[Dataset items]
★ ★ ★ ★

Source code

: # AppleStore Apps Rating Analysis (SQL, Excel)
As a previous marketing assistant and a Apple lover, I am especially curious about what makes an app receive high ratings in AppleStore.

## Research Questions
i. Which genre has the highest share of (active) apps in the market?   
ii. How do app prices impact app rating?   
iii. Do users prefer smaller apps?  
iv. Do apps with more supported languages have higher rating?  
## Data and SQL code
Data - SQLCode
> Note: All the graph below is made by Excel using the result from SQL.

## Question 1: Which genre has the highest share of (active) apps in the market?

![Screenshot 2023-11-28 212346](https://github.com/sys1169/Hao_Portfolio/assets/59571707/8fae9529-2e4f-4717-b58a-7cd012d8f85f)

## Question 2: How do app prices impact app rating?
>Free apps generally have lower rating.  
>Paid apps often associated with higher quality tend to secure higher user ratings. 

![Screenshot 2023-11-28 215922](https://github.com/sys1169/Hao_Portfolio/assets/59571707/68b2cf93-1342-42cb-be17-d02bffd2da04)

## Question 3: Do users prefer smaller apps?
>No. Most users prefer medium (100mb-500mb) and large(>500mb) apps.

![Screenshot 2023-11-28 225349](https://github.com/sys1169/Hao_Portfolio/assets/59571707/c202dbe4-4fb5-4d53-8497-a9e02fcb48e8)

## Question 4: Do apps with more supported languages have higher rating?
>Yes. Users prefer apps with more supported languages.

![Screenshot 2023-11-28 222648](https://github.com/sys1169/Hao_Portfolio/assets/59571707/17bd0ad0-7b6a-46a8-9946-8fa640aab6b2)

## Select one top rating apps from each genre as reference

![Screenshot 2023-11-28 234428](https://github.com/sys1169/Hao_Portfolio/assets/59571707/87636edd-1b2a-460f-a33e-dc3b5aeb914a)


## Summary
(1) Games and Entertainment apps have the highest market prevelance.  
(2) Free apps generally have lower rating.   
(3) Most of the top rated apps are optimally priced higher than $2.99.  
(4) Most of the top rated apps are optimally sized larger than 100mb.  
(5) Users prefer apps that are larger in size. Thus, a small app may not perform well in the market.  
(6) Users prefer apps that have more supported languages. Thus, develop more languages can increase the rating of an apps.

★ ★ ★ ★

Task prompt
Find each line of the data above that holds the word "highest", then copy it.

Solution for this problem
i. Which genre has the highest share of (active) apps in the market?   
## Question 1: Which genre has the highest share of (active) apps in the market?
(1) Games and Entertainment apps have the highest market prevelance.  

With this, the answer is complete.